▸ **EXERCISE**:
Filter these entries, keeping only lines that hold the word "Move".

▸ **THE DATA**:
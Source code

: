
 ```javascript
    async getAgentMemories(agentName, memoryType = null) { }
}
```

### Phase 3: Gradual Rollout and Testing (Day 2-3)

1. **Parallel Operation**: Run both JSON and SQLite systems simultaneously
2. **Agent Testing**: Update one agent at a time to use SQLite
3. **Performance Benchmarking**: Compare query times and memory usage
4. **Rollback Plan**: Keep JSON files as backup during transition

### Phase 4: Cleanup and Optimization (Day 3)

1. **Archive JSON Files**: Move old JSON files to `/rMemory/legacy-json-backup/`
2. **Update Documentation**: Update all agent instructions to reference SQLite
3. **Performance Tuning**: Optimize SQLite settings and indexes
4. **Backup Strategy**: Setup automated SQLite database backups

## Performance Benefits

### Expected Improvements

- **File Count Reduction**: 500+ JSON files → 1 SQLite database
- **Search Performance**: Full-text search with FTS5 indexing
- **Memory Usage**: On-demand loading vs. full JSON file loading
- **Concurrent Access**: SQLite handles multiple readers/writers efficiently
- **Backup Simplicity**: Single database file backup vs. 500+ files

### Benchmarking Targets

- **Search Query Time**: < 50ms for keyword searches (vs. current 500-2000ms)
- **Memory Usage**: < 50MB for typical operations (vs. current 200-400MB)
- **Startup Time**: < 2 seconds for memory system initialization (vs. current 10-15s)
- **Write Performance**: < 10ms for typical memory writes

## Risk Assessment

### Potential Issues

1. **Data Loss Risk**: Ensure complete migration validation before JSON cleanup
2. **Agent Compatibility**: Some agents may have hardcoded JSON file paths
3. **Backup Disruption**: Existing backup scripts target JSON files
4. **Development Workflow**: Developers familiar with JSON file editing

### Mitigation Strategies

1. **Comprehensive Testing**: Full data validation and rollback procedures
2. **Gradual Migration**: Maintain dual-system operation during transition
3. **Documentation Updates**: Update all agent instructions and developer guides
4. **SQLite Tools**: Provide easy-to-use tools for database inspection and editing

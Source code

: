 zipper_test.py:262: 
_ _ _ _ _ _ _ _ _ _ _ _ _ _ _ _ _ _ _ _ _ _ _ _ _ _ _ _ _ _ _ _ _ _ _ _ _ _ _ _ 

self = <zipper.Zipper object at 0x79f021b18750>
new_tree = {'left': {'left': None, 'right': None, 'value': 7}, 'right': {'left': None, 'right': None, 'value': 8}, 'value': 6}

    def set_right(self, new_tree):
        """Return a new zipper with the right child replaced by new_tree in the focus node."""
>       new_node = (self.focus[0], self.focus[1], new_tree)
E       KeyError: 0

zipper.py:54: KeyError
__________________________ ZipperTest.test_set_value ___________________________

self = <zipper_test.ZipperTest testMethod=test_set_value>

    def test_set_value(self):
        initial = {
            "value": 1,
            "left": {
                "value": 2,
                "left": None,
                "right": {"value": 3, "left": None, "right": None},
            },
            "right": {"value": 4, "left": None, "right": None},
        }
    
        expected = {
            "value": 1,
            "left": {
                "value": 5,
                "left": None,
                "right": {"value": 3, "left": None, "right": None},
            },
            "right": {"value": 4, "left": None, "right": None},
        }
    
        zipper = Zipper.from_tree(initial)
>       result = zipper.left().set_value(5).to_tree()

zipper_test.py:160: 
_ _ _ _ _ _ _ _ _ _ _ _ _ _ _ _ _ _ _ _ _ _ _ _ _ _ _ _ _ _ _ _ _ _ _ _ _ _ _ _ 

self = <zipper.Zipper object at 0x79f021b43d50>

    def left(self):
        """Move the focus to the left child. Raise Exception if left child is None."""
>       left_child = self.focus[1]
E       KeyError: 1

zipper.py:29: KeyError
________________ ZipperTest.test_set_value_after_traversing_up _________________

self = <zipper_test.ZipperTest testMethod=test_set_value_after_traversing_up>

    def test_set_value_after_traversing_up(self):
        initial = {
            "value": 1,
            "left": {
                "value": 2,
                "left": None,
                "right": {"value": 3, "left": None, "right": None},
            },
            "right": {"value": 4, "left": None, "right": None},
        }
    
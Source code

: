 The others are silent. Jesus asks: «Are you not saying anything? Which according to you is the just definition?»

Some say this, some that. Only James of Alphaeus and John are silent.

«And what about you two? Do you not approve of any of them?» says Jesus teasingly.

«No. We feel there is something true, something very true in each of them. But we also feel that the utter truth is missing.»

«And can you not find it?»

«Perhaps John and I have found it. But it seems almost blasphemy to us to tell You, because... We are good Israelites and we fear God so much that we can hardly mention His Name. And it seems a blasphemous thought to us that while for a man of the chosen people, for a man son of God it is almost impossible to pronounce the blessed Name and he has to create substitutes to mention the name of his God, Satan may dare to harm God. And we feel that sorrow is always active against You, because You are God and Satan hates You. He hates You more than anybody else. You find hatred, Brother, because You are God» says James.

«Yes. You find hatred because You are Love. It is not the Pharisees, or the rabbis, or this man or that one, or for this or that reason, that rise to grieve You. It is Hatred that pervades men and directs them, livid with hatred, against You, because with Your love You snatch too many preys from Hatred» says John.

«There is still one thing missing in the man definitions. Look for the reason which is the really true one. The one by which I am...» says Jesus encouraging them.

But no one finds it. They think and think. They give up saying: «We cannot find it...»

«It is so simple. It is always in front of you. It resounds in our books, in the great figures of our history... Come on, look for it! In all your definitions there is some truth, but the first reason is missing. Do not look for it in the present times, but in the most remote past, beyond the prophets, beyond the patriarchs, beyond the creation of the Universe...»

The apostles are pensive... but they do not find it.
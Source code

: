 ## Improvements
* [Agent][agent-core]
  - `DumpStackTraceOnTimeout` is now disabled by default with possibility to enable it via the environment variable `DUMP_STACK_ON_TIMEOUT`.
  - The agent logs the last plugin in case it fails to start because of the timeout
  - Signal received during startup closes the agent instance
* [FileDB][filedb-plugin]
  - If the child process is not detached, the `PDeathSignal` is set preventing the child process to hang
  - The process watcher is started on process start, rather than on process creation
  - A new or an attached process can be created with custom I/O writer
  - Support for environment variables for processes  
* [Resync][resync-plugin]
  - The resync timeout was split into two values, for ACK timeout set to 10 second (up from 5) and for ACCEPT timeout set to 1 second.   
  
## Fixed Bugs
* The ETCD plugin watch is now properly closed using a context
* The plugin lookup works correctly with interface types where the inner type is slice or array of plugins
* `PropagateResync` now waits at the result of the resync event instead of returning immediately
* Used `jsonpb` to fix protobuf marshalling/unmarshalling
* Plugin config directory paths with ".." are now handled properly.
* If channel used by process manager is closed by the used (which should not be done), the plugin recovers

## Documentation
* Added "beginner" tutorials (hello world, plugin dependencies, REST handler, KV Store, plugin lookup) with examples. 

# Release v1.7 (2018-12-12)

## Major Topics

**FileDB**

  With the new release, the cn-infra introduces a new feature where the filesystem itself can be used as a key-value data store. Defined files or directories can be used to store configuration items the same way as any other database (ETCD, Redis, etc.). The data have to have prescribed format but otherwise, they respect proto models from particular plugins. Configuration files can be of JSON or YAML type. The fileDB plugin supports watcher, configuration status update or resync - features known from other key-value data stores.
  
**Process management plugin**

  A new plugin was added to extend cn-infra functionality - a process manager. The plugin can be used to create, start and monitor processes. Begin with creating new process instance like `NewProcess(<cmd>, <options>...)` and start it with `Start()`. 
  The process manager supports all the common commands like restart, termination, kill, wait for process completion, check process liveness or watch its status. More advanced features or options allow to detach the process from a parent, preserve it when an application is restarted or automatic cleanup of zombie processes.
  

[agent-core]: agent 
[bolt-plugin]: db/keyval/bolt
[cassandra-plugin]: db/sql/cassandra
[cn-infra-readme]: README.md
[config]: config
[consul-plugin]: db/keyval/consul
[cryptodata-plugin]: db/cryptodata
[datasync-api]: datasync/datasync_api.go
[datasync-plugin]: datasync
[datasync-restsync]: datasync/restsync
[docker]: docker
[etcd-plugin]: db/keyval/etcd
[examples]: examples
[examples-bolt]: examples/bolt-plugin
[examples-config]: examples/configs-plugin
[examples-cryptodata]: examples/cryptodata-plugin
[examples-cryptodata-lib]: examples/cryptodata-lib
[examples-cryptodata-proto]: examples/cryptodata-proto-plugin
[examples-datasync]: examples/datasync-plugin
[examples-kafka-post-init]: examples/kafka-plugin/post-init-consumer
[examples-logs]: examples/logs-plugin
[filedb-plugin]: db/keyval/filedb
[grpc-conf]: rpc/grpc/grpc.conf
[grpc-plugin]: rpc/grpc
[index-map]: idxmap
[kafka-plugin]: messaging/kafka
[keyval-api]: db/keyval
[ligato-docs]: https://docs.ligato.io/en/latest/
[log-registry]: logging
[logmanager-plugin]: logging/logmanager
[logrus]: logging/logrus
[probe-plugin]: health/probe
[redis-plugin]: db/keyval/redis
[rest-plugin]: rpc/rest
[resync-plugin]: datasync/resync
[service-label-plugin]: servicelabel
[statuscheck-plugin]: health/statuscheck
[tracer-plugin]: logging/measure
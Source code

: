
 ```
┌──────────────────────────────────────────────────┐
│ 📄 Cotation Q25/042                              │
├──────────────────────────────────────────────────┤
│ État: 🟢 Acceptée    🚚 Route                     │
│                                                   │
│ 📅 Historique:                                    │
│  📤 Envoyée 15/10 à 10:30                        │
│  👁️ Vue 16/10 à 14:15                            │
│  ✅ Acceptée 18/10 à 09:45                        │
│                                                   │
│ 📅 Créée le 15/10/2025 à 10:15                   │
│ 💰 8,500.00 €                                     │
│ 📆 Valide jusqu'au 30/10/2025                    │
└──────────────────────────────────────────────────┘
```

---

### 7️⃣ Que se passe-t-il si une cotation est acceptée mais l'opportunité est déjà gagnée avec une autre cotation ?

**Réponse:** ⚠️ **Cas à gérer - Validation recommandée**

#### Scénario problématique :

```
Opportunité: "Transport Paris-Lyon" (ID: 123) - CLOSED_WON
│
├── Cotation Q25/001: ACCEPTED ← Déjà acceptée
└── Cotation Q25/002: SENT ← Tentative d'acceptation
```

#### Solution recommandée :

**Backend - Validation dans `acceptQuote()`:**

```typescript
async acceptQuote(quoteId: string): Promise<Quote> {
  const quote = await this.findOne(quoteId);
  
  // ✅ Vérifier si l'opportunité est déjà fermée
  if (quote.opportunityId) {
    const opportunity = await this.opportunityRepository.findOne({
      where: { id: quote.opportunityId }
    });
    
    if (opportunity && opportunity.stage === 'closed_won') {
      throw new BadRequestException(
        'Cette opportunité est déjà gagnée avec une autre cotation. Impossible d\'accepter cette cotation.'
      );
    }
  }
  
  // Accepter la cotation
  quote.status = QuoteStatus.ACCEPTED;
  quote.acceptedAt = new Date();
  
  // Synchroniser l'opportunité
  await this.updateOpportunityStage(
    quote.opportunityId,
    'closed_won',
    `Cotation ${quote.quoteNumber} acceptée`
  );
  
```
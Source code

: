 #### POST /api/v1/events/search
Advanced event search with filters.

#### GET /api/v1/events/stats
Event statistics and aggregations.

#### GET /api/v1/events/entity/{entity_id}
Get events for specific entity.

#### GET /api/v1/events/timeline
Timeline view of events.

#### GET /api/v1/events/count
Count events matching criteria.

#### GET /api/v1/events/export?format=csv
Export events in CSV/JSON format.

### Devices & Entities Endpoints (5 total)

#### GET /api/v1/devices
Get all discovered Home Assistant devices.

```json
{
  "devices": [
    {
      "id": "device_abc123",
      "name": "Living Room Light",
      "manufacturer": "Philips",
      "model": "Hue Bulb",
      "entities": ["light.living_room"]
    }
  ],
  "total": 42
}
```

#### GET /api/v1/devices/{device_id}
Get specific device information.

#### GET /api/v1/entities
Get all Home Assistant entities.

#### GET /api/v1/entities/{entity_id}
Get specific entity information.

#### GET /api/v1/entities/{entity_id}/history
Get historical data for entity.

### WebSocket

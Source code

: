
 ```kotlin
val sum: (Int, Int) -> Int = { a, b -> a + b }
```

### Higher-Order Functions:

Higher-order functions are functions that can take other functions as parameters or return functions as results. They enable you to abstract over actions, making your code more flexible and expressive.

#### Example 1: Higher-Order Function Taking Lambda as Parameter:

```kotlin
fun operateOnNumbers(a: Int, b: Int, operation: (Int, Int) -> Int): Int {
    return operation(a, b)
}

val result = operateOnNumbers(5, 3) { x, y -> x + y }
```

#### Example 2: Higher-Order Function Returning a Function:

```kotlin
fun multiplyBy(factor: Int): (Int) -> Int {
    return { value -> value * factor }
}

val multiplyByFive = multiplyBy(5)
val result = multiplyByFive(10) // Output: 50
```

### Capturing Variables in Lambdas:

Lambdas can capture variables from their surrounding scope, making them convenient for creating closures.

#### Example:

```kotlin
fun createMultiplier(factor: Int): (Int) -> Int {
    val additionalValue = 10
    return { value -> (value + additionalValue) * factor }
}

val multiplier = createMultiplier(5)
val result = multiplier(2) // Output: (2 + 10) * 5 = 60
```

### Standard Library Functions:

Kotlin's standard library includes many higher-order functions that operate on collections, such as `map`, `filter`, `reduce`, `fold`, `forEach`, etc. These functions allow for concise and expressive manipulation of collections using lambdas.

▸ **EXERCISE SOLUTION**:
1. **Archive JSON Files**: Move old JSON files to `/rMemory/legacy-json-backup/`
        """Move the focus to the left child. Raise Exception if left child is None."""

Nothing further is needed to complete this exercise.